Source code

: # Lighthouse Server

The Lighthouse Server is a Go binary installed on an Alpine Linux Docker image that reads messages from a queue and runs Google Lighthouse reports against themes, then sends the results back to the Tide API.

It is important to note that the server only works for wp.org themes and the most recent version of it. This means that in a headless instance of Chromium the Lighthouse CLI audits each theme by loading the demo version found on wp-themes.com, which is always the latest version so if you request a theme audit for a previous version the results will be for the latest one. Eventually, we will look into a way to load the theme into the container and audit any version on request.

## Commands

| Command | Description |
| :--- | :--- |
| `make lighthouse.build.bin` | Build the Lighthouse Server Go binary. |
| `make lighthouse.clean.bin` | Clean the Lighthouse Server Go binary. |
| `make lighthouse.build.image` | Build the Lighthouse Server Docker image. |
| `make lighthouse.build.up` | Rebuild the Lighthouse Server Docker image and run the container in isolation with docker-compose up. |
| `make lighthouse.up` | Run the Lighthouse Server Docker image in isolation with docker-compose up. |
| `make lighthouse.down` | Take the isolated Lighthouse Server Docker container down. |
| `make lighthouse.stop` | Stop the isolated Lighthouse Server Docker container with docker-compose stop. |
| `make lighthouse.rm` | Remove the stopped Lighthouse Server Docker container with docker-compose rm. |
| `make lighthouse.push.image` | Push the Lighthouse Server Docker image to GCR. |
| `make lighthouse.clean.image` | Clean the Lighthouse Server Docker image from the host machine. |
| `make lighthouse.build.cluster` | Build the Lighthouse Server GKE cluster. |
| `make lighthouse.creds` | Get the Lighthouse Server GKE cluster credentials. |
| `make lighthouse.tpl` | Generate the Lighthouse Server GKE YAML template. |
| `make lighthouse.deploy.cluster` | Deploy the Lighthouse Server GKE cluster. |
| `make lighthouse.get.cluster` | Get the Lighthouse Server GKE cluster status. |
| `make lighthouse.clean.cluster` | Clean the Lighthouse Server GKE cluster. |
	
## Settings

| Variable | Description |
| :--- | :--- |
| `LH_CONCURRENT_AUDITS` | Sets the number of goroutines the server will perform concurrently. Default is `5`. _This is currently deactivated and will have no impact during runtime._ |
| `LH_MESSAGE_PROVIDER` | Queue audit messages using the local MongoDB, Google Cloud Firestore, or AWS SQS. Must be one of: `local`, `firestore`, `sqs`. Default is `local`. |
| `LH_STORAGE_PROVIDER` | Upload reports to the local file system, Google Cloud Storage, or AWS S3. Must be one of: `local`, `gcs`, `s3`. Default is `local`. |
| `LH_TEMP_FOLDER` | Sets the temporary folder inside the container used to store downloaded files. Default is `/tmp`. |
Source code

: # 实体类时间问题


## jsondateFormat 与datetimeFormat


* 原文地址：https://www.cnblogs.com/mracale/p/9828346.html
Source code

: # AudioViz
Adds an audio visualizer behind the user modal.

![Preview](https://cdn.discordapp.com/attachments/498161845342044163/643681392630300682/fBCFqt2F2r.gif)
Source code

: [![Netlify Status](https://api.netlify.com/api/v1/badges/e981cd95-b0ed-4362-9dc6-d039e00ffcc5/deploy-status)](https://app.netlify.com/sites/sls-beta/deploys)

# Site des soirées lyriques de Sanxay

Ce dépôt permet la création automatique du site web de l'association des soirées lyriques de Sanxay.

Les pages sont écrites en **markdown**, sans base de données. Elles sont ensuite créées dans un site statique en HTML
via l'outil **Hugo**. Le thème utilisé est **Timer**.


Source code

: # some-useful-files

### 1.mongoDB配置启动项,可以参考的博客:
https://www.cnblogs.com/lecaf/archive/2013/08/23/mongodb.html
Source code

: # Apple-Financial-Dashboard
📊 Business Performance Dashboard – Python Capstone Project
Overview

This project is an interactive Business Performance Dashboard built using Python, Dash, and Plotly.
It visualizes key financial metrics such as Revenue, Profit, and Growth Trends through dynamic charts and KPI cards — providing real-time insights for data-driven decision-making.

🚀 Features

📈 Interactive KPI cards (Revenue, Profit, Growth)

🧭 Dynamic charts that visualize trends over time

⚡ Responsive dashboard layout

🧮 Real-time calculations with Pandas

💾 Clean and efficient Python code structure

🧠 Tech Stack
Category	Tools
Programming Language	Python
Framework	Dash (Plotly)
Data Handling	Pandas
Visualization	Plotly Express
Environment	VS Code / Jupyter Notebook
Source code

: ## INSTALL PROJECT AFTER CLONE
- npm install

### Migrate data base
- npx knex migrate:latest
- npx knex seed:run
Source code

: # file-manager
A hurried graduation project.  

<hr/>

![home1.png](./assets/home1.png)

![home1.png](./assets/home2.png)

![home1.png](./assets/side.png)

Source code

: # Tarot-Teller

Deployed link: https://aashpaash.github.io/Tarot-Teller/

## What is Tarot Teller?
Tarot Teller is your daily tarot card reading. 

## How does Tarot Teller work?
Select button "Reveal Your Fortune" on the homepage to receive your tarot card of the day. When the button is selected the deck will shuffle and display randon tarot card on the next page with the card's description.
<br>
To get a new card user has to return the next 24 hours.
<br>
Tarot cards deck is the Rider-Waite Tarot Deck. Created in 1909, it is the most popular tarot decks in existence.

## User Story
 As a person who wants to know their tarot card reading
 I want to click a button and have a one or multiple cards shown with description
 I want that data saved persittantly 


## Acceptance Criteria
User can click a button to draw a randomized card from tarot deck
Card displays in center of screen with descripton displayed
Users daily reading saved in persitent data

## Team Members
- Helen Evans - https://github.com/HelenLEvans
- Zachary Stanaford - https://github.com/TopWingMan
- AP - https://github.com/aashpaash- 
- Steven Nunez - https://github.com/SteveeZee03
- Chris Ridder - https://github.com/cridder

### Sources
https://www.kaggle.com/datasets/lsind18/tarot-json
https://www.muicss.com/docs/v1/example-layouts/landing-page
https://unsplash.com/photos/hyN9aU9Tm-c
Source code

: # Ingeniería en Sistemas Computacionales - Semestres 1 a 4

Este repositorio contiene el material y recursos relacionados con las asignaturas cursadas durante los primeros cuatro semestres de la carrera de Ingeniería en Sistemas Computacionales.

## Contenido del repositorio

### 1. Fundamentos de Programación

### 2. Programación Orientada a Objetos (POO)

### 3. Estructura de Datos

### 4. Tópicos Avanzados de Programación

- _WHAT THIS TASK INVOLVES_
Using the material above, report each line where "Computacionales" occurs.

- _YOUR RESPONSE_
: # Ingeniería en Sistemas Computacionales - Semestres 1 a 4
Este repositorio contiene el material y recursos relacionados con las asignaturas cursadas durante los primeros cuatro semestres de la carrera de Ingeniería en Sistemas Computacionales.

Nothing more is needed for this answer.